START EXERCISE INPUT

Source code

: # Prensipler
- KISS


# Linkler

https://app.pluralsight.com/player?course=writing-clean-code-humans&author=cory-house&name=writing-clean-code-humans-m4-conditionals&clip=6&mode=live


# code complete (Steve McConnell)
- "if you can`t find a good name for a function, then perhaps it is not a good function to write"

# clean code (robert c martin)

END EXERCISE INPUT
START EXERCISE INPUT

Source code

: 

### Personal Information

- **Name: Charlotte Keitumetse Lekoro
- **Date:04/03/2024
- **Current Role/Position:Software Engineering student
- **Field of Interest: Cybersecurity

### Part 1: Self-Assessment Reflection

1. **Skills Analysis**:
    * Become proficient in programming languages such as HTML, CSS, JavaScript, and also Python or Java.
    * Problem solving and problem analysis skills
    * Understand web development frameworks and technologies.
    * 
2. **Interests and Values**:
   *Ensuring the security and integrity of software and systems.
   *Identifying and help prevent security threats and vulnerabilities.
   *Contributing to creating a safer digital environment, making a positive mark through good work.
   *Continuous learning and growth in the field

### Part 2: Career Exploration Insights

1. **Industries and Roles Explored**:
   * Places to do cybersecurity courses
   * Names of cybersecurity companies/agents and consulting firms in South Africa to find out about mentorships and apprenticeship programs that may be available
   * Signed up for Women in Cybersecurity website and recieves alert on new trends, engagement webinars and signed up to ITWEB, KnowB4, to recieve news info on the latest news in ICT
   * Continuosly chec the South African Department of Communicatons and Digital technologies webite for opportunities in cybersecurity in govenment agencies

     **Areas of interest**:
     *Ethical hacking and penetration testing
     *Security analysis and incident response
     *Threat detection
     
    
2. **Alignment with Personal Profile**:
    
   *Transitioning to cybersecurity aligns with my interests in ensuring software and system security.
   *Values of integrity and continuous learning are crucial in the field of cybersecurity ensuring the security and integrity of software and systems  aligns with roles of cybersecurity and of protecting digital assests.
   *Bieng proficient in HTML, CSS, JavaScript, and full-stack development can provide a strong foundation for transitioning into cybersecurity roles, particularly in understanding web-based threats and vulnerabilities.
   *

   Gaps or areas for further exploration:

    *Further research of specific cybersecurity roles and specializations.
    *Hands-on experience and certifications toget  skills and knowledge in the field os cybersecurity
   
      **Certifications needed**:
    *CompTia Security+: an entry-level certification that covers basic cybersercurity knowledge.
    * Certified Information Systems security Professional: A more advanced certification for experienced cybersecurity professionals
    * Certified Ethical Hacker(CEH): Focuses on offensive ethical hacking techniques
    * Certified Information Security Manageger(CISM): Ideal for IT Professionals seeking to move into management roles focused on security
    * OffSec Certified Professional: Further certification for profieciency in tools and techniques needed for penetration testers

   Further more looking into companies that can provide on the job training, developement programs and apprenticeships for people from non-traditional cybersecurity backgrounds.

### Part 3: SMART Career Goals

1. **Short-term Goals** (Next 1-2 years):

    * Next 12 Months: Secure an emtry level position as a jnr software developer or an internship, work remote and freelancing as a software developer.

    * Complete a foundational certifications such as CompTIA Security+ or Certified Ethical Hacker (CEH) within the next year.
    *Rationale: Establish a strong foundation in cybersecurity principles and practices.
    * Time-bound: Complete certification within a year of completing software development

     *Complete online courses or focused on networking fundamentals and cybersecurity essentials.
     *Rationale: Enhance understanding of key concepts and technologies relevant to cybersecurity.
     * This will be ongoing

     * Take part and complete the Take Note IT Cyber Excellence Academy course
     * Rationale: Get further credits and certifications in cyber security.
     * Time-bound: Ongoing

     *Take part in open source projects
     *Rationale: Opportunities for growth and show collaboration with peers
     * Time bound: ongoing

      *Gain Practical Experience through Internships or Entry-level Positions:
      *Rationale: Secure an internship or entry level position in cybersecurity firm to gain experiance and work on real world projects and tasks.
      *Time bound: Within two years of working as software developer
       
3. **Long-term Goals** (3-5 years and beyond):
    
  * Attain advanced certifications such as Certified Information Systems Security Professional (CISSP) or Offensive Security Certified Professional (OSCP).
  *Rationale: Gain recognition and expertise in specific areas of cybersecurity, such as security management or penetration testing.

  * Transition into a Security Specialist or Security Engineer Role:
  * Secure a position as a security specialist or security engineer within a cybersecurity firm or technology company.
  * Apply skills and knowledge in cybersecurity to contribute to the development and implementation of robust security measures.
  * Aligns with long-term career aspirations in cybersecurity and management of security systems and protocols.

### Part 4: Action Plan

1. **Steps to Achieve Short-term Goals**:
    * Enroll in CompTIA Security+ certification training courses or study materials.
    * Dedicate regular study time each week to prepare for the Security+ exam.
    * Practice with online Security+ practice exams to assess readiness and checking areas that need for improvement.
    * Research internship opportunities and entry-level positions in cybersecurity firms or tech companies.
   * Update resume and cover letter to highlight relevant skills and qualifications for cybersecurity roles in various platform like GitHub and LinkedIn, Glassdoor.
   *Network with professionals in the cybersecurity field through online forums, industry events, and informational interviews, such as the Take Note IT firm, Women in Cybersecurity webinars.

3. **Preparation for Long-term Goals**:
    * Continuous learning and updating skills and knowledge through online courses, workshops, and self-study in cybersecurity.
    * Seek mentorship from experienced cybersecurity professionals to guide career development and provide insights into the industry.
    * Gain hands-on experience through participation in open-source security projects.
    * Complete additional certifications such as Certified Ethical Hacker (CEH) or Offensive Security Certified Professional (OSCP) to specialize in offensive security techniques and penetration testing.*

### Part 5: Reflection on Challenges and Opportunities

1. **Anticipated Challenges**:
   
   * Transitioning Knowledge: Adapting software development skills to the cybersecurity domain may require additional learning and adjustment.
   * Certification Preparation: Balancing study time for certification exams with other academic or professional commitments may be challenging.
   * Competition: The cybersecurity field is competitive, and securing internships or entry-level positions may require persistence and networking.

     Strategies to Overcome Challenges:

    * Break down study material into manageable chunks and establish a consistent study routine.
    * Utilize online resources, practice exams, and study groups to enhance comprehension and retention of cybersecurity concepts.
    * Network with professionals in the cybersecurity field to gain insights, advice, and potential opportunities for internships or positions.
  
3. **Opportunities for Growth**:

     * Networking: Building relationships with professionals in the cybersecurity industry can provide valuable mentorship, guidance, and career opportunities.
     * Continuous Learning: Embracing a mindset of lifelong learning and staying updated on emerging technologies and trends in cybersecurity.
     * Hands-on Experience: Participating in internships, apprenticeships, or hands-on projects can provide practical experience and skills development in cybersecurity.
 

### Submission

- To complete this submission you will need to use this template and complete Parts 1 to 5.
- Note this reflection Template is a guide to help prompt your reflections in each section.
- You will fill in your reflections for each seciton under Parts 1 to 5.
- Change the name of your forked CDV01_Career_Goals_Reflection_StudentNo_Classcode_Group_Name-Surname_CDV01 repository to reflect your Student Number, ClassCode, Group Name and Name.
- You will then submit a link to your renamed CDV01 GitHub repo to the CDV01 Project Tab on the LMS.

END EXERCISE INPUT

Pull out all lines from the entries above in which the word "experienced" appears.

● WRITTEN RESPONSE:
    * Certified Information Systems security Professional: A more advanced certification for experienced cybersecurity professionals
    * Seek mentorship from experienced cybersecurity professionals to guide career development and provide insights into the industry.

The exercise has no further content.